Alternative Pre-training Methods
While RBMs are the primary method described, the authors note that other architectures can be used for layer-wise pre-training. Discriminative pre-training, where layers are added and trained sequentially to minimize classification error, is also effective. Additionally, autoencoders can replace RBMs. An autoencoder minimizes the reconstruction error between input and output units, often with a bottleneck code layer.
As shown in the figure below:
The figure depicts an autoencoder structure with input, code, and output units. Variants like denoising autoencoders (corrupting inputs) or contractive autoencoders (penalizing gradients) are used to regularize the learning process, achieving performance comparable to RBMs in vision tasks, while sparse autoencoders have shown improvements in speech recognition.
Experiment
Deep neural networks with multiple hidden layers, particularly when pre-trained as deep belief networks, consistently outperform Gaussian mixture models across a range of speech recognition tasks, from small-scale phonetic classification on TIMIT to large-vocabulary systems like Bing Voice Search, Switchboard, and broadcast news. These experiments validate that using context-dependent tied triphone states as targets, leveraging multiple frames of acoustic input, and employing deeper architectures all contribute to substantial error reductions. Further investigations show that DNNs can also serve as effective feature extractors for GMM-HMM systems or as detectors of articulatory features, and that convolutional DNNs offer robustness to speaker and noise variability. Overall, the findings confirm that DNN-based acoustic models provide significant and consistent gains over state-of-the-art discriminatively trained GMM-HMM baselines.
Across five large vocabulary tasks, DNN-HMM systems consistently produced lower word error rates than GMM-HMMs trained on the same amount of data. When GMM-HMMs were given much more training data they could approach DNN-HMM performance, but DNN-HMMs still held an advantage on most tasks. The DNN-HMM achieved a 17.5% word error rate on English Broadcast News with only 50 hours of training, which was the best reported result for that setup. DNN-HMMs yielded lower error rates than GMM-HMMs trained on the same data across all five tasks, with relative improvements ranging from about 7% to over 30%. On the English Broadcast News task with only 50 hours of training data, the DNN-HMM achieved a 17.5% word error rate, which the paper reports as the best result on that benchmark.
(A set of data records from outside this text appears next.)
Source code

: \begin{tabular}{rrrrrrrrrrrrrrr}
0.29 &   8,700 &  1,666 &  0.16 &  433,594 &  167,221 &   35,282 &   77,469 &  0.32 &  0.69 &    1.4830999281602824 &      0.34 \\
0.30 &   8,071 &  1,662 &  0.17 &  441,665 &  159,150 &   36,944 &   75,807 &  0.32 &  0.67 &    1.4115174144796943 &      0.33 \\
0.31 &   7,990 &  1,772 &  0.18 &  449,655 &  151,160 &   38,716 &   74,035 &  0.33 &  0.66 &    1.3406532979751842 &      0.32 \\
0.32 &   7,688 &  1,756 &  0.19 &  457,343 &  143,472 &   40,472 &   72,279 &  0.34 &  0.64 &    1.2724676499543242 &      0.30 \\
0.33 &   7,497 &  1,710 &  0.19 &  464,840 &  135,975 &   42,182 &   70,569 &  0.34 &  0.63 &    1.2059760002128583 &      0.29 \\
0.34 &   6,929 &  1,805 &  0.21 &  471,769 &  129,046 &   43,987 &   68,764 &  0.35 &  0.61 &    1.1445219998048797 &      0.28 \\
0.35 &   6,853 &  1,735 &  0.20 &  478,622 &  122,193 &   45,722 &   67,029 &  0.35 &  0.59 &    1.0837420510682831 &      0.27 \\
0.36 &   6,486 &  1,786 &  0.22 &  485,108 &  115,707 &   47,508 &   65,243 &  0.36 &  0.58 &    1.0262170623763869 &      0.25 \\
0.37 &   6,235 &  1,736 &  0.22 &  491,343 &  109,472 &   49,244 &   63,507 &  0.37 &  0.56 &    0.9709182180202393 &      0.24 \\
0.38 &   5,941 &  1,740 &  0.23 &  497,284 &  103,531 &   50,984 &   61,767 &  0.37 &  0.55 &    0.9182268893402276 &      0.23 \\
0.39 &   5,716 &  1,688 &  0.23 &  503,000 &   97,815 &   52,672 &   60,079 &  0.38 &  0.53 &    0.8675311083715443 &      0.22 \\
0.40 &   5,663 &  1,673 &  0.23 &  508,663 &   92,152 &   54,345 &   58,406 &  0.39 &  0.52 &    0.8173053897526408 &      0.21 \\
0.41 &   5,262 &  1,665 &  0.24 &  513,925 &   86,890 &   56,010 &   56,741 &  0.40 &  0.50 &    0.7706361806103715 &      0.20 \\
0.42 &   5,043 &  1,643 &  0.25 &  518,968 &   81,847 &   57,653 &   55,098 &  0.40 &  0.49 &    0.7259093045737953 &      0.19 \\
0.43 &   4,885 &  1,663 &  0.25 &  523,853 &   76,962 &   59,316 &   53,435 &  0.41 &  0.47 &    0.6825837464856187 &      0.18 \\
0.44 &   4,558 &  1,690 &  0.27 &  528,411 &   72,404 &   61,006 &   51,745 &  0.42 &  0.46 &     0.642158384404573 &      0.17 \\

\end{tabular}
Using AE-BN features consistently improved word error rates over GMM-HMM baselines across all LVCSR stages and both 50-hour and 430-hour training conditions. The absolute gain was more pronounced on the smaller dataset, and model combination of the two systems yielded additional reductions, confirming their complementary information. AE-BN features provided larger relative WER improvements on 50 hours of data than on 430 hours after full adaptation. Combining AE-BN and baseline systems further reduced WER, demonstrating complementarity between the approaches.
In large vocabulary speech recognition experiments, DNN-HMM and systems using autoencoder bottleneck features were compared against GMM-HMM baselines. Both approaches consistently yielded lower word error rates, with the relative improvements being larger on smaller training sets; the DNN-HMM set a new state-of-the-art on a 50-hour English Broadcast News task, and the autoencoder features showed complementary value when combined with baseline models.